Crapo Looks To Get Ahead Of Tax Increase

Co-sponsors bill providing AMT patch, tax extenders

Washington D.C.-Idaho Senator Mike Crapo co-sponsored a bill introduced today providing relief from a tax unintentionally aimed at millions of middle-income Americans, including nearly 100,000 Idahoans. The Alternative Minimum Tax and Extenders Tax Relief Act of 2008 provides a one-year "patch" of the Alternative Minimum Tax (AMT) and extends important energy tax relief and incentives for teachers, veterans, small businesses and others, that have expired or are set to expire. Crapo favors a full repeal of the AMT but is also supportive of this effort to enact this 2008 AMT patch now, rather than waiting until the end of the year.

"Unfortunately, Congressional leadership waited until the last minute last year to pass legislation to prevent the AMT from hitting the middle class," noted Crapo, member of the Senate Finance Committee. "Now, just a couple months later, we are again in the position of needing to do something to prevent those same taxpayers from being hit by the AMT in the 2008 tax year."

The bill also contains extensions of key tax provisions that expired at the end of the 2007 tax year. These provisions include the research and development tax credit, the tax deduction for teachers who purchase classroom supplies out of their own pockets, the qualified tuition deduction for students, accelerated depreciation for business property on Indian Reservations, and provisions providing for mortgage bonds for veterans and penalty-free IRA withdrawals for Reservists. Under this legislation, all of these provisions, and others, would be extended for two years.

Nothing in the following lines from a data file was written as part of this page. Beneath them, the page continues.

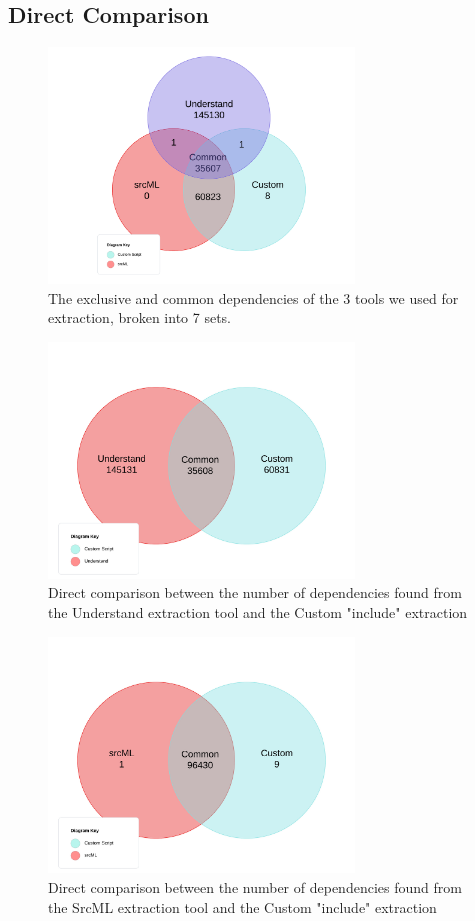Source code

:\documentclass[12pt, dvipsnames, a4paper]{article}
\begin{document}
\subsection{Direct Comparison}

\begin{figure}[H]
	\center
	\includegraphics[width = 230pt]{assets/UnderstandCustom.png}
	\caption{The exclusive and common dependencies of the 3 tools we used for extraction, broken into 7 sets.}
\end{figure}

\begin{figure}[H]
	\center
	\includegraphics[width = 230pt]{assets/UnderstandCustom.jpeg}
	\caption{Direct comparison between the number of dependencies found from the Understand extraction tool and the Custom "include" extraction}
\end{figure}

\begin{figure}[H]
	\center
	\includegraphics[width = 230pt]{assets/SrcMLCustom.jpeg}
	\caption{Direct comparison between the number of dependencies found from the SrcML extraction tool and the Custom "include" extraction}
\end{figure}
\end{document}
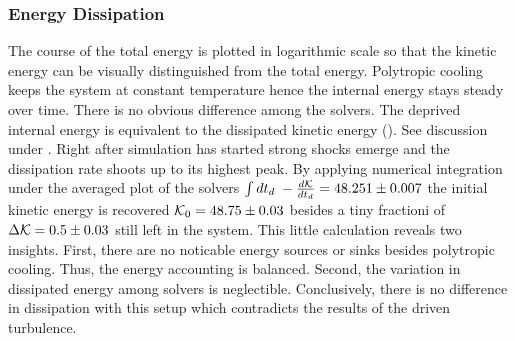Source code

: 
\subsubsection{Energy Dissipation}
\label{sec:decayturb-ekin-diss}
The course of the total energy  is plotted in
logarithmic scale so that the kinetic energy can be visually distinguished from
the total energy. Polytropic cooling keeps the system at constant temperature
hence the internal energy stays steady over time. There is no obvious
difference among the solvers.  The deprived internal energy is equivalent to
the dissipated kinetic energy (). See
discussion under . Right after simulation has
started strong shocks emerge and the dissipation rate shoots up to its highest
peak.  By applying numerical integration under the averaged plot of the solvers
$\int dt_d \; -\frac{d\mathcal{K}}{dt_d} = 48.251 \pm 0.007$  the initial kinetic
energy is recovered $\mathcal{K}_0 = 48.75 \pm 0.03$ besides a tiny fractioni of
$\Delta \mathcal{K} = 0.5 \pm 0.03$ still left in the system. This little calculation
reveals two insights. First, there are no noticable energy sources or sinks
besides polytropic cooling. Thus, the energy accounting is balanced. Second,
the variation in dissipated energy among solvers is neglectible. Conclusively,
there is no difference in dissipation with this setup which contradicts the
results of the driven turbulence.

"It is also important to note that this legislation does not contain billions of dollars of tax increases, as some are calling for, to offset the extensions of these tax provisions," said Crapo. "It is not good policy to put ourselves in a position to enact permanent tax increases to offset the temporary extension of current tax law."

The bill is sponsored by Senate Finance Chairman Max Baucus (D-Montana) and Ranking Member Charles Grassley (R-Iowa), along with a bipartisan group of Finance Committee members. A date for consideration by the Finance Committee has not yet been determined.